To look first at the statistics, in terms of increased costs, it was found that 42% of all rural renters are cost-burdened, meaning they pay more than 30% of their income for housing, and that 21% of all rural renters pay more than 50% of their income for housing (Johnston 2018). In terms of the income not keeping up, it was reported by the White House’s Council of Economic Advisors that rent increased by 31.2% from 2000 to 2023 in rural areas, but the median real income of rural renting households only increased by 5.5%2 (The White House 2025). In terms of substandard housing, indoor plumbing was found to be unavailable to 4% of all rural housing. In terms of overcrowding, of the 4% that lack indoor plumbing, 10% have more than one occupant per room (Johnstone 2018). Finally, in terms of the environmental crises, researchers are seeing clear links between natural disasters (such as wildfires, tornados, and hurricanes across the United States, which are being exacerbated by global warming and rising sea levels) and affordable housing for rural communities (Antin 2024) (U.S. Climate Resilience Toolkit 2020). Housing has also been recognized as a strong social determinant of health, so having a crisis presents a real issue to the development of children in rural areas and the progression of healthy adults (Tickamyer 2017).

Experts and Their Studies

Experts are also actively conducting research on this crisis. In California, researchers from the Center for Critical Public Health, Institute for Scientific Analysis, studied the rural housing insecurity specifically in California’s rural northern counties and reported their findings (Antin 2024).

Their sample size was 210 interviewees with participants aged between 18 and 35 years old. Their findings show how unaffordability takes root in rural areas predominantly, the effect of the unaffordability of housing, the effect of natural disasters on community members, in this case, wildfires, and how the housing crisis is affecting the health of rural community members, statistically compared to urban populations. In the area specifically, it is mentioned that “the supply of affordable housing has shrunk, renters’ incomes have stagnated, and federal spending for housing assistance has remained inadequate”. This area used to be a logging and mining area, but as time progressed, and the basis of the economy needed to shift, not all were able to easily progress. Due to this, the wages in the area also don’t give enough to allow most of the rural population to put down a down payment for a home. A property manager from the rural community is quoted as saying, “There are a lot more people looking for housing than there are available housing units”.

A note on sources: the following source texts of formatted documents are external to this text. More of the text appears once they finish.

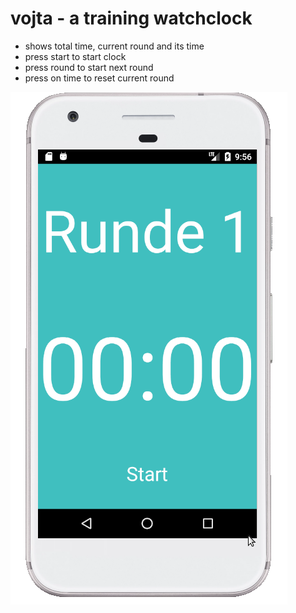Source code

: # vojta - a training watchclock

* shows total time, current round and its time
* press start to start clock 
* press round to start next round  
* press on time to reset current round

![example](docs/screenshot1.png)


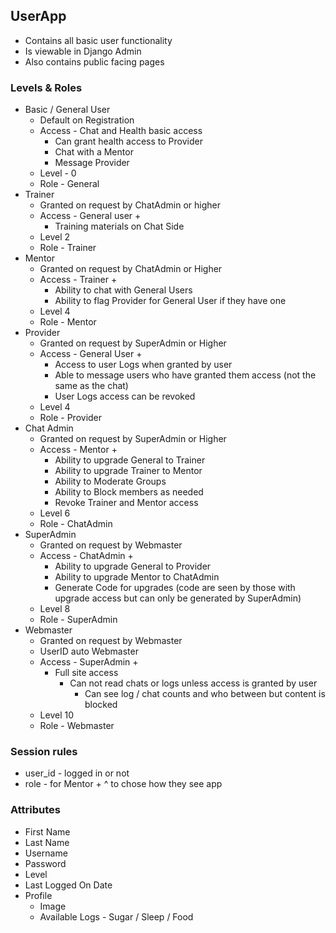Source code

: ## UserApp
- Contains all basic user functionality
- Is viewable in Django Admin
- Also contains public facing pages

### Levels & Roles
- Basic / General User
    - Default on Registration
    - Access - Chat and Health basic access
        - Can grant health access to Provider
        - Chat with a Mentor
        - Message Provider
    - Level - 0 
    - Role - General
- Trainer
    - Granted on request by ChatAdmin or higher
    - Access - General user +
        - Training materials on Chat Side
    - Level 2
    - Role - Trainer
- Mentor
    - Granted on request by ChatAdmin or Higher
    - Access - Trainer +
        - Ability to chat with General Users
        - Ability to flag Provider for General User if they have one
    - Level 4
    - Role - Mentor
- Provider
    - Granted on request by SuperAdmin or Higher
    - Access - General User +
        - Access to user Logs when granted by user
        - Able to message users who have granted them access (not the same as the chat)
        - User Logs access can be revoked
    - Level 4
    - Role - Provider
- Chat Admin
    - Granted on request by SuperAdmin or Higher
    - Access - Mentor +
        - Ability to upgrade General to Trainer
        - Ability to upgrade Trainer to Mentor
        - Ability to Moderate Groups
        - Ability to Block members as needed
        - Revoke Trainer and Mentor access
    - Level 6
    - Role - ChatAdmin
- SuperAdmin
    - Granted on request by Webmaster
    - Access  - ChatAdmin +
        - Ability to upgrade General to Provider
        - Ability to upgrade Mentor to ChatAdmin
        - Generate Code for upgrades (code are seen by those with upgrade access but can only be generated by SuperAdmin)
    - Level 8
    - Role - SuperAdmin
- Webmaster
    - Granted on request by Webmaster
    - UserID auto Webmaster
    - Access - SuperAdmin + 
        - Full site access
            - Can not read chats or logs unless access is granted by user
                - Can see log / chat counts and who between but content is blocked
    - Level 10
    - Role - Webmaster

### Session rules
- user_id - logged in or not
- role - for Mentor + ^ to chose how they see app

### Attributes
- First Name
- Last Name
- Username
- Password
- Level
- Last Logged On Date
- Profile
    - Image
    - Available Logs - Sugar / Sleep / Food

Financial capital also plays a large role in being able to obtain a house. Many residents struggle with credit scores and are denied or put on year-long holds. The other issue is that tourism is attracting the urban population to visit, which has homeowners putting up their homes for Airbnb and making it unaffordable for rural renters to actually rent in the community. Specific to the region, the wildfires have an effect on housing and on health. In terms of housing, wildfires create instability in residents' homes, and this can be induced by other circumstances such as getting behind on rent, eviction, foreclosure, etc. Finally, there comes the matter of conditions in a home, such as access to clean water in showers or tap water. Many wells dried up in the area, which forces residents to get bottled water delivered, which not only costs money to buy the water but also to go get the water uses up gas, and the gas prices have gone up. In some homes, there is access, but the water is dirty and causes a risk of health-related issues down the line. This is just one example of a suffering rural community in the United States, and many more exist, especially in the Deep South.

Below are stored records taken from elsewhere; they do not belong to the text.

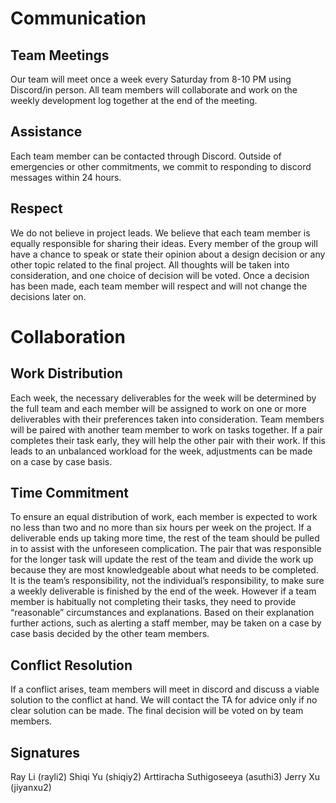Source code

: # Communication

## Team Meetings 
Our team will meet once a week every Saturday from 8-10 PM using Discord/in person. All team members will collaborate and work on the weekly development log together at the end of the meeting.

## Assistance
Each team member can be contacted through Discord. Outside of emergencies or other commitments, we commit to responding to discord messages within 24 hours.

## Respect
We do not believe in project leads. We believe that each team member is equally responsible for sharing their ideas. Every member of the group will have a chance to speak or state their opinion about a design decision or any other topic related to the final project. All thoughts will be taken into consideration, and one choice of decision will be voted. Once a decision has been made, each team member will respect and will not change the decisions later on.

# Collaboration

## Work Distribution
Each week, the necessary deliverables for the week will be determined by the full team and each member will be assigned to work on one or more deliverables with their preferences taken into consideration. Team members will be paired with another team member to work on tasks together. If a pair completes their task early, they will help the other pair with their work. If this leads to an unbalanced workload for the week, adjustments can be made on a case by case basis. 

## Time Commitment
To ensure an equal distribution of work, each member is expected to work no less than two and no more than six hours per week on the project. If a deliverable ends up taking more time, the rest of the team should be pulled in to assist with the unforeseen complication. The pair that was responsible for the longer task will update the rest of the team and divide the work up because they are most knowledgeable about what needs to be completed. It is the team’s responsibility, not the individual’s responsibility, to make sure a weekly deliverable is finished by the end of the week. However if a team member is habitually not completing their tasks, they need to provide “reasonable” circumstances and explanations. Based on their explanation further actions, such as alerting a staff member, may be taken on a case by case basis decided by the other team members.

## Conflict Resolution
If a conflict arises, team members will meet in discord and discuss a viable solution to the conflict at hand. We will contact the TA for advice only if no clear solution can be made. The final decision will be voted on by team members.
	
## Signatures
Ray Li (rayli2) Shiqi Yu (shiqiy2) Arttiracha Suthigoseeya (asuthi3) Jerry Xu (jiyanxu2)
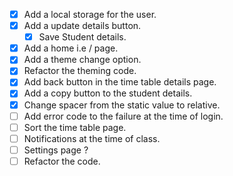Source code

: - [x] Add a local storage for the user.
- [x] Add a update details button.
  - [x] Save Student details.
- [x] Add a home i.e / page.
- [x] Add a theme change option.
- [x] Refactor the theming code.
- [x] Add back button in the time table details page.
- [x] Add a copy button to the student details.
- [x] Change spacer from the static value to relative.
- [ ] Add error code to the failure at the time of  login.
- [ ] Sort the time table page.
- [ ] Notifications at the time of class.
- [ ] Settings page ?
- [ ] Refactor the code.
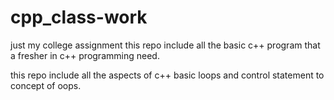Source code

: # cpp_class-work
just my college assignment 
this repo include all the basic c++ program 
that a fresher in c++ programming need.

this repo include all the aspects of c++
basic loops and control statement to concept of oops.
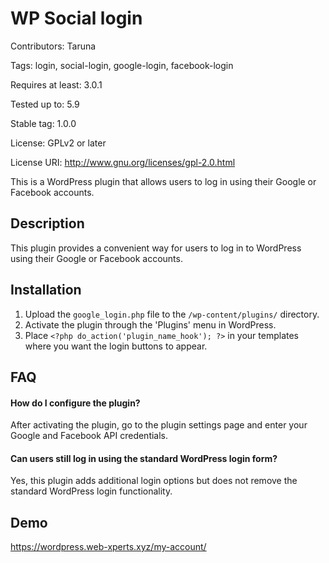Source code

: 
# WP Social login

Contributors: Taruna 

Tags: login, social-login, google-login, facebook-login

Requires at least: 3.0.1

Tested up to: 5.9

Stable tag: 1.0.0

License: GPLv2 or later

License URI: http://www.gnu.org/licenses/gpl-2.0.html

This is a WordPress plugin that allows users to log in using their Google or Facebook accounts.

## Description
This plugin provides a convenient way for users to log in to WordPress using their Google or Facebook accounts.

## Installation
1. Upload the `google_login.php` file to the `/wp-content/plugins/` directory.
2. Activate the plugin through the 'Plugins' menu in WordPress.
3. Place `<?php do_action('plugin_name_hook'); ?>` in your templates where you want the login buttons to appear.

## FAQ

#### How do I configure the plugin?
After activating the plugin, go to the plugin settings page and enter your Google and Facebook API credentials.

#### Can users still log in using the standard WordPress login form?
Yes, this plugin adds additional login options but does not remove the standard WordPress login functionality.

## Demo
https://wordpress.web-xperts.xyz/my-account/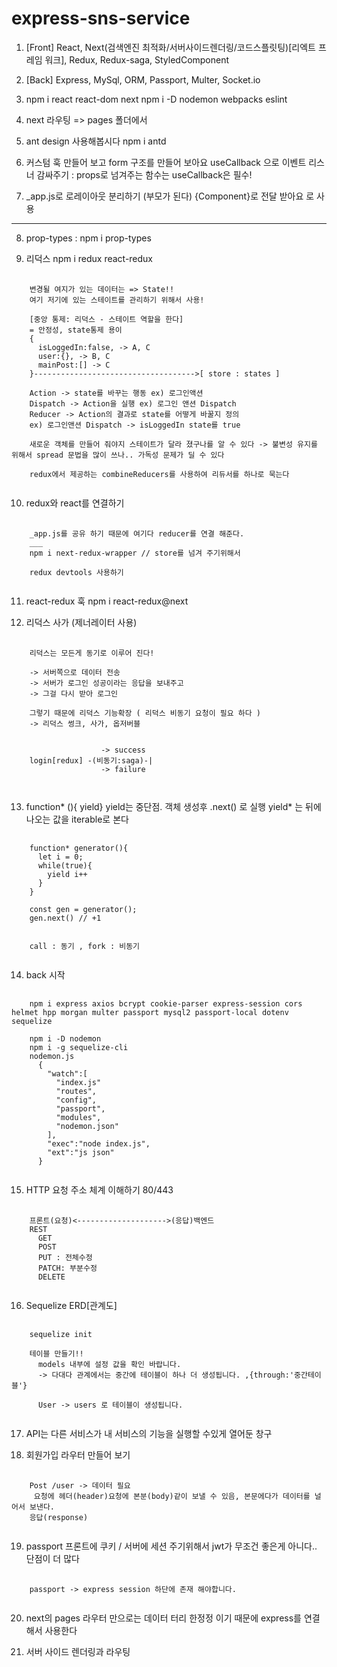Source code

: # express-sns-service

1. [Front] React, Next(검색엔진 최적화/서버사이드렌더링/코드스플릿팅)[리엑트 프레임 워크], Redux, Redux-saga, StyledComponent
2. [Back] Express, MySql, ORM, Passport, Multer, Socket.io

3. npm i react react-dom next
   npm i -D nodemon webpacks eslint

4. next 라우팅 => pages 폴더에서
5. ant design 사용해봅시다 npm i antd

6. 커스텀 훅 만들어 보고 form 구조를 만들어 보아요
 useCallback 으로 이벤트 리스너 감싸주기
 : props로 넘겨주는 함수는 useCallback은 필수!

7. _app.js로 로레이아웃 분리하기 (부모가 된다)
{Component}로 전달 받아요 <Component/>로 사용
___

8. prop-types : npm i prop-types

9. 리덕스 npm i redux react-redux
<pre>
  <code>
    변경될 여지가 있는 데이터는 => State!!
    여기 저기에 있는 스테이트를 관리하기 위해서 사용!

    [중앙 통제: 리덕스 - 스테이트 역할을 한다]
    = 안정성, state통제 용이
    {
      isLoggedIn:false, -> A, C
      user:{}, -> B, C
      mainPost:[] -> C
    }------------------------------------>[ store : states ]

    Action -> state를 바꾸는 행동 ex) 로그인액션
    Dispatch -> Action을 실행 ex) 로그인 앤션 Dispatch
    Reducer -> Action의 결과로 state를 어떻게 바꿀지 정의
    ex) 로그인앤션 Dispatch -> isLoggedIn state를 true

    새로운 객체를 만들어 줘야지 스테이트가 달라 졌구나를 알 수 있다 -> 불변성 유지를 위해서 spread 문법을 많이 쓰나.. 가독성 문제가 딜 수 있다

    redux에서 제공하는 combineReducers를 사용하여 리듀서를 하나로 묵는다
  </code>
</pre>

10. redux와 react를 연결하기
<pre>
  <code>
    _app.js를 공유 하기 때문에 여기다 reducer를 연결 해준다.
    ___
    npm i next-redux-wrapper // store를 넘겨 주기위해서

    redux devtools 사용하기
  </code>
</pre>

11. react-redux 훅 npm i react-redux@next

12. 리덕스 사가 (제너레이터 사용)
<pre>
  <code>  
    리덕스는 모든게 동기로 이루어 진다!

    -> 서버쪽으로 데이터 전송
    -> 서버가 로그인 성공이라는 응답을 보내주고
    -> 그걸 다시 받아 로그인

    그렇기 때문에 리덕스 기능확장 ( 리덕스 비동기 요청이 필요 하다 )
    -> 리덕스 썽크, 사가, 옵저버블


                    -> success
    login[redux] -(비동기:saga)-|
                    -> failure

  </code>
</pre>

13. function* (){ yield} yield는 중단점. 객체 생성후 .next() 로 실행
yield* 는 뒤에 나오는 값을 iterable로 본다
<pre>
  <code>
    function* generator(){
      let i = 0;
      while(true){
        yield i++
      }
    }

    const gen = generator();
    gen.next() // +1


    call : 동기 , fork : 비동기
  </code>
</pre>

14. back 시작
<pre>
  <code>
    npm i express axios bcrypt cookie-parser express-session cors helmet hpp morgan multer passport mysql2 passport-local dotenv sequelize

    npm i -D nodemon
    npm i -g sequelize-cli
    nodemon.js
      {
        "watch":[
          "index.js"
          "routes",
          "config",
          "passport",
          "modules",
          "nodemon.json"
        ],
        "exec":"node index.js",
        "ext":"js json"
      }
  </code>
</pre>

15. HTTP 요청 주소 체계 이해하기 80/443
<pre>
  <code>
    프론트(요청)<-------------------->(응답)백엔드
    REST
      GET
      POST
      PUT : 전체수정
      PATCH: 부분수정
      DELETE
  </code>
</pre>

16. Sequelize ERD[관계도]
<pre>
  <code>
    sequelize init

    테이블 만들기!!
      models 내부에 설정 값을 확인 바랍니다.
      -> 다대다 관계에서는 중간에 테이블이 하나 더 생성됩니다. ,{through:'중간테이블'}

      User -> users 로 테이블이 생성됩니다.
  </code>
</pre>

17. API는 다른 서비스가 내 서비스의 기능을 실행할 수있게 열어둔 창구

18. 회원가입 라우터 만들어 보기
<pre>
  <code>
    Post /user -> 데이터 필요
     요청에 헤더(header)요청에 본분(body)같이 보낼 수 있음, 본문에다가 데이터를 널어서 보낸다.
    응답(response)
  </code>
</pre>

19. passport 프론트에 쿠키 / 서버에 세션 주기위해서
jwt가 무조건 좋은게 아니다.. 단점이 더 많다
<pre>
  <code>
    passport -> express session 하단에 존재 해야합니다.
  </code>
</pre>

20. next의 pages 라우터 만으로는 데이터 터리 한정정 이기 때문에 express를 연결해서 사용한다

21. 서버 사이드 렌더링과 라우팅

Current Work and Policy Making

In the United States, the federal government engaged with rural housing for the first time during the Great Depression (Johnston 2018). The program was known as the Federal Emergency Relief Administration. A housing act was enacted following World War II, which authorized the Farmers Home Administration (FmHA) to make loans and grants to farmers, and this act was expanded with the Rural Development Act to include all rural residents, not just farmers.

However, in 1994, the department was reorganized and divided into the Farm Service Agency and the Rural Development. Rural Development is crucial to providing rural communities with loans and grants to support housing, healthcare, water, wastewater systems, electronic and broadband infrastructure, and economic development. For low- and very-low-income households, there is a program that provides direct loans with low interest rates as well. Attached to this program, there is a self-help housing technical assistance program that enables these low- and very low-income households to participate in the construction of their own homes, which reduces cost and teaches them construction skills. Over 50,000 families have taken part in this program. In 2017, however, this self-help program was cut from the budget.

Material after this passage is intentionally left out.